Make sure those are always in sync. If something new happens in this table, make sure it's reflected in the remote system. We call it a destination source and destination. And so what's required just to make that happen? You know, generally, the ability to talk to that database and the ability to talk to the destination, baseline some sort of data massaging in there, you know, around how that destination works. Dates are always represented in a different way, for example. And probably in the baseline, some notion of, like, rate limiting and things like that super just they all have it, and it's the first thing that someone that builds this themselves figures out. They send 3 users, and they think they've finished a good sync system, then they hook it up to production and turns out you can only do 7 a second or there's some that are by day, which is even crazier central time, like, you know, 10000 central midnight to midnight, like, all kinds of weird things and then they turn off and you have to be able to retry and, you know, in the end get to what's the right word? Like, synced status, I guess. There's some physics term that I'm thinking, equilibrium or or something like that. On top of that, you can start adding the ability to do more advanced queries. Of course, it's not just the 1 table.
Something that we tend to do that the other ones don't do driven by customer requirements is not everybody has their act together where there's just this 1 magical table and everything is clear. And it's not even always just 1 query you can do. And so we have the ability to kind of stitch together that record from many different tables, pulling your lifetime value from here and your user record from somewhere else and even a whole another source, we can kind of put those together and then sync that somewhere else. We've added segmentation on top of that, something that we heard that people commonly wanted to sync with sort of these groups, so to speak, kangaroo themed group building tool that we have. So maybe you wanna tag your users in Zendesk if they're high value so they get better services. Now what does high value mean? That's anyone that spent more than $200 or whatever. We add that on top of that. And then UIs to browse that is something we added, like, how is my data shaped? And we did that to try to fill that rift I was talking about between engineering and marketing so they could actually agree on what the right data looks like and who's in those groups and the numbers numbers look right. You mentioned that when you were first
[00:14:00] Unknown:
trying to make people aware of the tool, get people to test it out, that your initial target was to talk to the marketing teams, and then you ended up talking to the engineers. And I'm wondering if you can speak to who the actual target users are for the Grupo platform and some of the ways that those personas have helped to inform the priorities in terms of feature development and the user experience design of the system.
[00:14:25] Unknown:
Yeah. Maybe all that's code word for it doesn't have to look pretty if it's engineers. I don't know. Yeah. So we started with the marketers and then eventually, you know, got on this rising trend of data engineers, like, adding this capability into their organization. And so the open source product that we have is for engineers to solve data problems and do the syncing. And so you use the UI. It's very close to sort of DBT and its workflow, which has informed our same target audiences. We have some analytics engineers we're working with, for example, that are very comfortable in that area. You locally kind of come up with your configuration that defines your pipeline. We have a UI to do that because it's super helpful to browse the, you know, fields available in Zendesk, for example, and you click, click, click, that creates a Git configuration that you check-in and you deploy that and then, you know, autopilot everything is is syncing.
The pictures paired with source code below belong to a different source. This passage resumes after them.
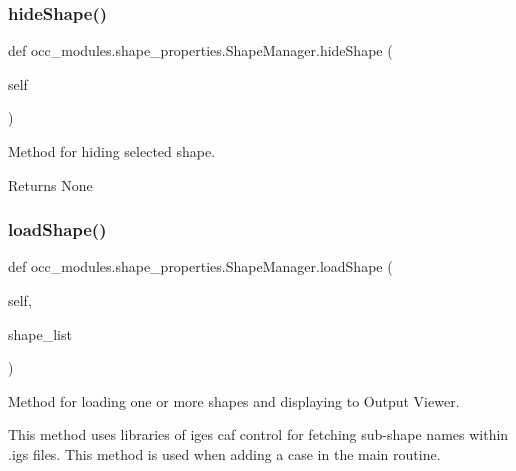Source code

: \subsubsection{\texorpdfstring{hide\+Shape()}{hideShape()}}
{\footnotesize\ttfamily def occ\+\_\+modules.\+shape\+\_\+properties.\+Shape\+Manager.\+hide\+Shape (\begin{DoxyParamCaption}\item[{}]{self }\end{DoxyParamCaption})}



Method for hiding selected shape. 

\begin{DoxyReturn}{Returns}
None 
\end{DoxyReturn}
\hypertarget{a00095_a8833b4dba535cb76318777c031cf08b5}{}\label{a00095_a8833b4dba535cb76318777c031cf08b5} 
\subsubsection{\texorpdfstring{load\+Shape()}{loadShape()}}
{\footnotesize\ttfamily def occ\+\_\+modules.\+shape\+\_\+properties.\+Shape\+Manager.\+load\+Shape (\begin{DoxyParamCaption}\item[{}]{self,  }\item[{}]{shape\+\_\+list }\end{DoxyParamCaption})}



Method for loading one or more shapes and displaying to Output Viewer. 

This method uses libraries of iges caf control for fetching sub-\/shape names within .igs files. This method is used when adding a case in the main routine.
That's targeted at engineers. We have a enterprise product and a hosted product, so you can run it yourself or in your own cloud or we'll host it for you that adds on top of that solving organizational problems to that. So, for example, maybe you wanna hand off exactly what gets synced in a no code kind of fashion to those marketers that we were talking about before. You've defined in a in a way that maybe you did your LookML and Looker, something I've done in the past, but then people can make any dashboards they want from that. You can define your data schema and but leave it up to the marketer what lifetime value means, $300, $200, etcetera, or any other groupings they can do. They're pretty comfortable with these segmentation tools.
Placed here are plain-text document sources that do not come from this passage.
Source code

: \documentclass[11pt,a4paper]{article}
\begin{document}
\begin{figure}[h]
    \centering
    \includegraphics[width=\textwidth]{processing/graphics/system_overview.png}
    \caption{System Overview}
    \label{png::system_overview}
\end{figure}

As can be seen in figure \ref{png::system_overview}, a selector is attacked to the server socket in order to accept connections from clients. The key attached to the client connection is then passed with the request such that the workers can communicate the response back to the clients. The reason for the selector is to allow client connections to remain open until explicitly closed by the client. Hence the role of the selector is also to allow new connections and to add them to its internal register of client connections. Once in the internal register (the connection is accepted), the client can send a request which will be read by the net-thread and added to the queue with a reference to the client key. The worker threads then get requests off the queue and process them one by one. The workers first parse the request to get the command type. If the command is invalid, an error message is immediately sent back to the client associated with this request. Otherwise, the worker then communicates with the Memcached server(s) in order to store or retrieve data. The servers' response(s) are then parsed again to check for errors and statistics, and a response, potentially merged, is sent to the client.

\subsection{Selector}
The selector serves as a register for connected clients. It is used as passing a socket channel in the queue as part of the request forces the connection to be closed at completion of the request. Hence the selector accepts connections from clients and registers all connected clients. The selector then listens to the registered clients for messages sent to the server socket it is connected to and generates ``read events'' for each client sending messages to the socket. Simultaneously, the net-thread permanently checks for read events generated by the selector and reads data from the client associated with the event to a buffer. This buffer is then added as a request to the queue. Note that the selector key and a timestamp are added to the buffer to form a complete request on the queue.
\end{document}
And what actually gets synced to Mailchimp, we have people using that and that's sort of in the no code point and click kind of thing on top of those configurations.
[00:16:21] Unknown:
When you're discussing the kind of visual element of being able to select which attributes in the target system you wanted to populate. I'm also interested in understanding what the other existing or potential capabilities are for being able to hook into a data catalog or a metadata system to be able to enumerate the available fields and tables in the source systems to be able to understand what are the either preexisting models that fulfill these destination systems or being able to say, okay, these are the fields that I need from, you know, x, y, and z table possibly across multiple source systems that I can then stitch into these destination records?
[00:17:03] Unknown:
We're finding, you know, across the whole landscape of, you know, possible users that the more common scenario is that people don't know what the heck is in these columns, and, you know, they don't have their catalog situation together. And they're actually using Grupo to, like, define the single source of truth of what, say, lifetime value means, which is, like, for example, does it include returns or not? It's something that is, like, up for grabs when you're querying various databases and or data tables in in different ways. Now I find it super interesting, and and certainly our infrastructure allows it to like, our Snowflake source, for example. You ask it, like, what tables do you have and what columns do you have in each of those tables? And there's actually space for in our thing for more meta information on that.
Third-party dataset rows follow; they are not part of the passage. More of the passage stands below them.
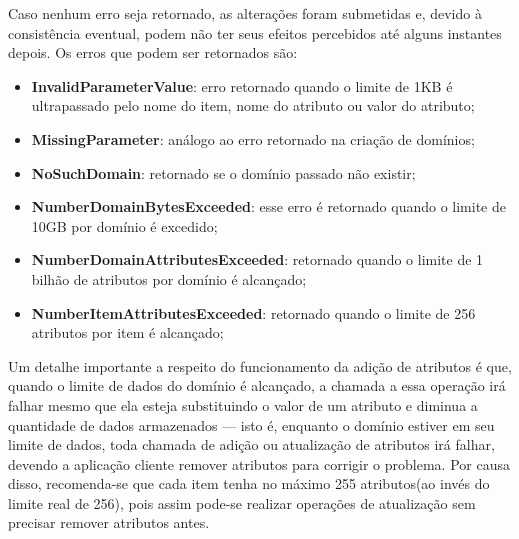 Caso nenhum erro seja retornado, as alterações foram submetidas e, devido à consistência eventual, podem não ter seus efeitos percebidos até alguns instantes depois. Os erros que podem ser retornados são:
\\
\begin{itemize}
	\item \textbf{InvalidParameterValue}: erro retornado quando o limite de 1KB é ultrapassado pelo nome do item, nome do atributo ou valor do atributo;
	\item \textbf{MissingParameter}: análogo ao erro retornado na criação de domínios;
	\item \textbf{NoSuchDomain}: retornado se o domínio passado não existir;
	\item \textbf{NumberDomainBytesExceeded}: esse erro é retornado quando o limite de 10GB por domínio é excedido;
	\item \textbf{NumberDomainAttributesExceeded}: retornado quando o limite de 1 bilhão de atributos por domínio é alcançado;
	\item \textbf{NumberItemAttributesExceeded}: retornado quando o limite de 256 atributos por item é alcançado;
\end{itemize}

Um detalhe importante a respeito do funcionamento da adição de atributos é que, quando o limite de dados do domínio é alcançado, a chamada a essa operação irá falhar mesmo que ela esteja substituindo o valor de um atributo e diminua a quantidade de dados armazenados --- isto é, enquanto o domínio estiver em seu limite de dados, toda chamada de adição ou atualização de atributos irá falhar, devendo a aplicação cliente remover atributos para corrigir o problema. Por causa disso, recomenda-se que cada item tenha no máximo 255 atributos(ao invés do limite real de 256), pois assim pode-se realizar operações de atualização sem precisar remover atributos antes.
I find it super interesting to think about how we could point that to a sort of a metadata management system and, like, filter that out on what the users see, especially the marketing users, but even the data engineers, just so they use the right 1. And, you know, sort of it's not just a column name called, you know, recent behavior score. It's like, what does that actually mean? But not something we've done yet, but super good idea. Yeah. It also brings in a lot of the complications
[00:18:28] Unknown:
of then you start ending up in the space of saying, oh, well, I see all these source tables. Now I need to have a visual query builder and understand when I'm coming from multiple systems, what the intermediate representation is going to look like so I can stitch that together. And then then you're in a whole different product category that you probably don't even wanna think about.
[00:18:44] Unknown:
We do have a visual query builder of sorts. You can write your SQL and certainly plenty of dorks that like to do that, myself included. But especially in the most common cases that we've seen, like, querying a table and then either, you know, using exactly those values, so just 1 of those fact table, or summing it up and filtering it out a little bit. We have a query builder for that, but it's nice to have the fallback, for sure to do anything you want.
[00:19:11] Unknown:
And so in terms of the actual architecture and implementation of the project, I'm wondering if you can talk to some of the ways that that has manifested and some of the technologies and systems that you rely on.
[00:19:24] Unknown:
Yeah. So, you know, both our hosted offering and the 1 people deploy in their own clouds, basically the same. We run on top of a to store data. For example, you know, another thing that we talked about before baseline and and what we do, like, we can sync incrementally. If you've got a 1, 000, 000 records, we need to know what's changed since the last time we've synced, you know, our general storage and not to send the same thing that we sent again to these systems, especially when they're being rate limited. We store that in a Postgres database, and we use Redis for caching basically and some sort of background processing so we can run multiple threads and sort of keep everything, I don't know, dork words, mutex and things like that, parallel so when you deploy gruparoo, you're running the code, which is in Node on top of Postgres and Redis.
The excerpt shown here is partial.